Y eso basta para decidir.

Los partidos han puesto cierto énfasis en la necesidad de reformar el equipo de subsecretarios. Esto es curioso: desde la época de Pinochet, los subsecretarios han sido personas de confianza del Presidente, por lo general de signo distinto que el ministro; algunos tienen la capacidad de subrogar si el ministro está ausente, y la mayoría son además jefes de servicio, esto es, tienen el control administrativo de sus ministerios. En virtud de este esquema institucional, los subsecretarios son más poderosos de lo que el público percibe. También son más vulnerables, porque para el Presidente es menos costoso remover esos cargos que los principales.

Y luego viene la extensa nómina de las terceras líneas, jefes regionales, seremis, directores de servicios y otras jefaturas que hacen del Estado el elefante que es.

Los partidos oficialistas han sido desvergonzadamente explícitos en exigir la modificación de todos estos niveles. Dicho en forma muy áspera, el Socialismo Democrático, aun dividido en dos listas, pretende tomar la hegemonía que no consiguió en las elecciones presidenciales. Y uno de ellos, el PS, que no llegó ni siquiera a la primaria presidencial, se ha distanciado de esa coalición recién inventada para probar otra política de alianzas. Por siempre se preguntará si fue el mejor momento, pero, dada la forma en que tomó su decisión, parece creer que no es hora de preguntas. ¿No es esto curioso y quizás hasta inédito? ¿No le exige al Presidente tomar un poco de distancia de ese mundo tan lábil?
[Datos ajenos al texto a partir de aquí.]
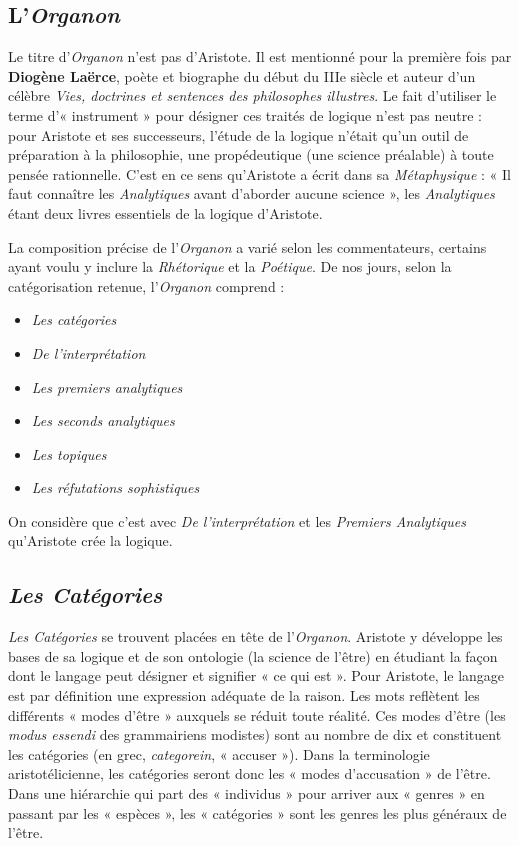 \subsection{L’\textit{Organon}}
Le titre d’\textit{Organon} n’est pas d’Aristote. Il est mentionné pour la première fois par \textbf{Diogène Laërce}, poète et biographe du début du IIIe siècle et auteur d’un célèbre \textit{Vies, doctrines et sentences des philosophes illustres}. Le fait d’utiliser le terme d’« instrument » pour désigner ces traités de logique n’est pas neutre : pour Aristote et ses successeurs, l’étude de la logique n’était qu’un outil de préparation à la philosophie, une propédeutique (une science préalable) à toute pensée rationnelle. C’est en ce sens qu’Aristote a écrit dans sa \textit{Métaphysique} : « Il faut connaître les \textit{Analytiques} avant d’aborder aucune science », les \textit{Analytiques} étant deux livres essentiels de la logique d’Aristote.

La composition précise de l’\textit{Organon} a varié selon les commentateurs, certains ayant voulu y inclure la \textit{Rhétorique} et la \textit{Poétique}. De nos jours, selon la catégorisation retenue, l’\textit{Organon} comprend :
\begin{itemize}
\item \textit{Les catégories}
\item \textit{De l’interprétation}
\item \textit{Les premiers analytiques}
\item \textit{Les seconds analytiques}
\item \textit{Les topiques}
\item \textit{Les réfutations sophistiques}
\end{itemize}
On considère que c’est avec \textit{De l’interprétation} et les \textit{Premiers Analytiques} qu’Aristote crée la logique.

\subsection{\textit{Les Catégories}}
\textit{Les Catégories} se trouvent placées en tête de l’\textit{Organon}. Aristote y développe les bases de sa logique et de son ontologie (la science de l’être) en étudiant la façon dont le langage peut désigner et signifier « ce qui est ». Pour Aristote, le langage est par définition une expression adéquate de la raison. Les mots reflètent les différents « modes d’être » auxquels se réduit toute réalité. Ces modes d’être (les \textit{modus essendi} des grammairiens modistes) sont au nombre de dix et constituent les catégories (en grec, \textit{categorein}, « accuser »). Dans la terminologie aristotélicienne, les catégories seront donc les « modes d’accusation » de l’être. Dans une hiérarchie qui part des « individus » pour arriver aux « genres » en passant par les « espèces », les « catégories » sont les genres les plus généraux de l’être.

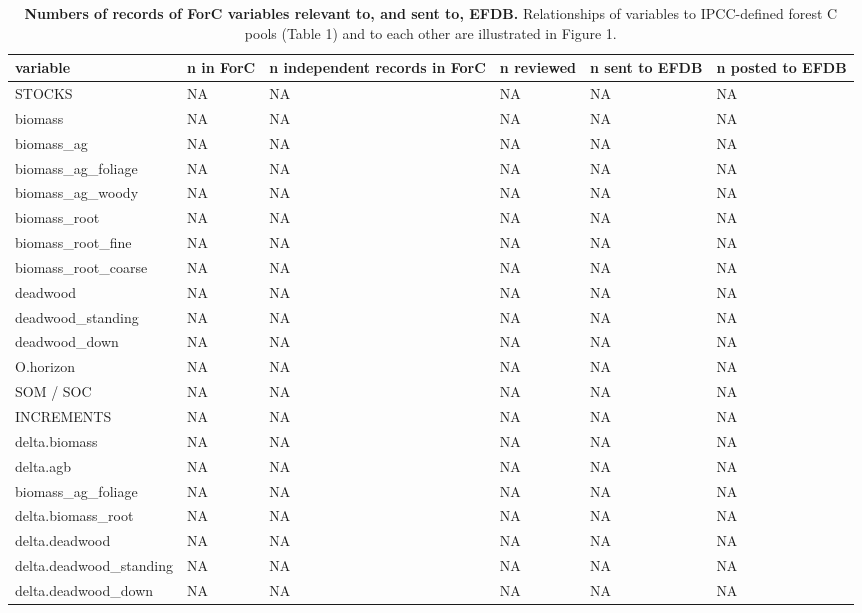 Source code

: \documentclass[, manuscript]{copernicus}
\begin{document}
\begin{table}

\caption{\label{tab:table_variables}\textbf{Numbers of records of ForC variables relevant to, and sent to, EFDB.} Relationships of variables to IPCC-defined forest C pools (Table 1) and to each other are illustrated in Figure 1. }
\centering
\begin{tabu} to 
\hline
\textbf{variable} & \textbf{n in ForC} & \textbf{n independent records in ForC} & \textbf{n reviewed} & \textbf{n sent to EFDB} & \textbf{n posted to EFDB}\\
\hline
STOCKS & NA & NA & NA & NA & NA\\
\hline
biomass & NA & NA & NA & NA & NA\\
\hline
biomass\_ag & NA & NA & NA & NA & NA\\
\hline
biomass\_ag\_foliage & NA & NA & NA & NA & \vphantom{1} NA\\
\hline
biomass\_ag\_woody & NA & NA & NA & NA & NA\\
\hline
biomass\_root & NA & NA & NA & NA & NA\\
\hline
biomass\_root\_fine & NA & NA & NA & NA & NA\\
\hline
biomass\_root\_coarse & NA & NA & NA & NA & NA\\
\hline
deadwood & NA & NA & NA & NA & NA\\
\hline
deadwood\_standing & NA & NA & NA & NA & NA\\
\hline
deadwood\_down & NA & NA & NA & NA & NA\\
\hline
O.horizon & NA & NA & NA & NA & NA\\
\hline
SOM / SOC & NA & NA & NA & NA & NA\\
\hline
INCREMENTS & NA & NA & NA & NA & NA\\
\hline
delta.biomass & NA & NA & NA & NA & NA\\
\hline
delta.agb & NA & NA & NA & NA & NA\\
\hline
biomass\_ag\_foliage & NA & NA & NA & NA & NA\\
\hline
delta.biomass\_root & NA & NA & NA & NA & NA\\
\hline
delta.deadwood & NA & NA & NA & NA & NA\\
\hline
delta.deadwood\_standing & NA & NA & NA & NA & NA\\
\hline
delta.deadwood\_down & NA & NA & NA & NA & NA\\
\hline

\end{tabu}
\end{table}
\end{document}

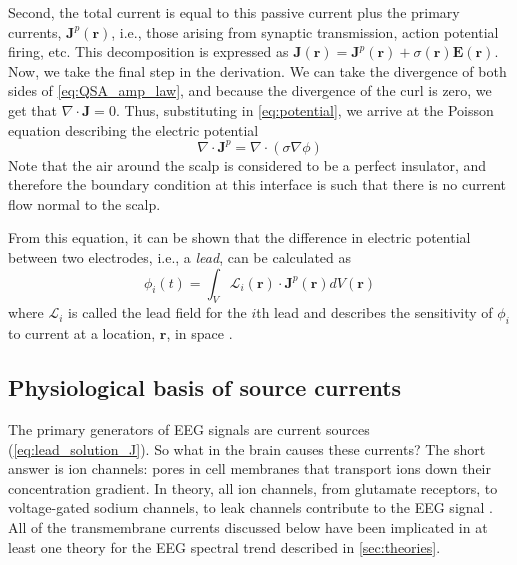 Second, the total current is equal to this passive current plus the primary currents, $\bm{J}^p(\bm{r})$, i.e., those arising from synaptic transmission, action potential firing, etc. This decomposition is expressed as $\bm{J}(\bm{r}) = \bm{J}^p(\bm{r}) + \sigma(\bm{r}) \bm{E}(\bm{r})$. Now, we take the final step in the derivation. We can take the divergence of both sides of \ref{eq:QSA_amp_law}, and because the divergence of the curl is zero, we get that $\nabla \cdot \bm{J} = 0$. Thus, substituting in \ref{eq:potential}, we arrive at the Poisson equation describing the electric potential
\begin{equation} \label{eq:poisson}
    \nabla \cdot \bm{J}^p = \nabla \cdot \left(\sigma \nabla \phi \right)
\end{equation}
Note that the air around the scalp is considered to be a perfect insulator, and therefore the boundary condition at this interface is such that there is no current flow normal to the scalp. 

From this equation, it can be shown that the difference in electric potential between two electrodes, i.e., a \textit{lead}, can be calculated as \cite{RevModPhys.65.413}
\begin{equation} \label{eq:lead_solution_J}
    \phi_i(t) = \int_V \mathcal{L}_i(\bm{r}) \cdot \bm{J}^p(\bm{r}) dV(\bm{r})
\end{equation}
where $\mathcal{L}_i$ is called the lead field for the $i$th lead  and describes the sensitivity of $\phi_i$ to current at a location, $\bm{r}$, in space \cite{Malmivuo1995}. 

\subsection{Physiological basis of source currents}
The primary generators of EEG signals are current sources (\ref{eq:lead_solution_J}). So what in the brain causes these currents? The short answer is ion channels: pores in cell membranes that transport ions down their concentration gradient. In theory, all ion channels, from glutamate receptors, to voltage-gated sodium channels, to leak channels contribute to the EEG signal \cite{Buzsaki2012}. All of the transmembrane currents discussed below have been implicated in at least one theory for the EEG spectral trend described in \autoref{sec:theories}.

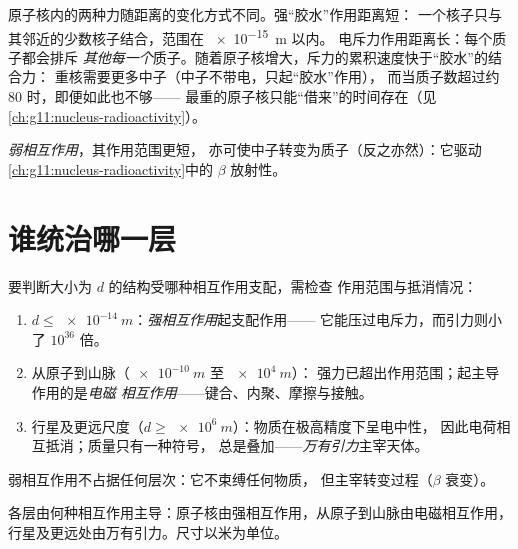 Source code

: \begin{remark}\label{rem:g11:fundamental-interactions:nuclei}
原子核内的两种力随距离的变化方式不同。强“胶水”作用距离短：
一个核子只与其邻近的少数核子结合，范围在 \qty{e-15}{m} 以内。
电斥力作用距离长：每个质子都会排斥
\emph{其他每一个}质子。随着原子核增大，斥力的累积速度快于“胶水”的结合力：
重核需要更多中子（中子不带电，只起“胶水”作用），
而当质子数超过约 $80$ 时，即便如此也不够——
最重的原子核只能“借来”的时间存在（见\cref{ch:g11:nucleus-radioactivity}）。
\end{remark}

\begin{definition}[弱相互作用]\label{def:g11:fundamental-interactions:weak}
\emph{弱相互作用}，其作用范围更短，
亦可使中子转变为质子（反之亦然）：它驱动
\cref{ch:g11:nucleus-radioactivity}中的 $\beta$ 放射性。
\end{definition}

\section{谁统治哪一层}

\begin{method}[判断尺度]\label{met:g11:fundamental-interactions:audit}
要判断大小为 $d$ 的结构受哪种相互作用支配，需检查
作用范围与抵消情况：
\begin{enumerate}
  \item $d \leq \qty{e-14}{m}$：\emph{强相互作用}起支配作用——
        它能压过电斥力，而引力则小了 $10^{36}$ 倍。
  \item 从原子到山脉（$\qty{e-10}{m}$ 至 $\qty{e4}{m}$）：
        强力已超出作用范围；起主导作用的是\emph{电磁
        相互作用}——键合、内聚、摩擦与接触。
  \item 行星及更远尺度（$d \geq \qty{e6}{m}$）：物质在极高精度下呈电中性，
        因此电荷相互抵消；质量只有一种符号，
        总是叠加——\emph{万有引力}主宰天体。
\end{enumerate}
弱相互作用不占据任何层次：它不束缚任何物质，
但主宰转变过程（$\beta$ 衰变）。
\end{method}

\begin{omfigure}

{\small 各层由何种相互作用主导：原子核由强相互作用，从原子到山脉由电磁相互作用，
行星及更远处由万有引力。尺寸以米为单位。}
\end{omfigure}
La cosa es esta: de cara al gabinete, el interés de los partidos son mejores posiciones para llegar a las elecciones de mayo. La prioridad del Presidente no es satisfacer esas expectativas, sino sacar adelante un gobierno que ha llegado a tener el proceso de instalación más dificultoso en tres décadas. Ya no se trata de que exhiba muy pocos logros en su primer año, sino de que no parece preparado para conseguirlos en el futuro. Y si eso es así, los primeros en alejarse serán los partidos.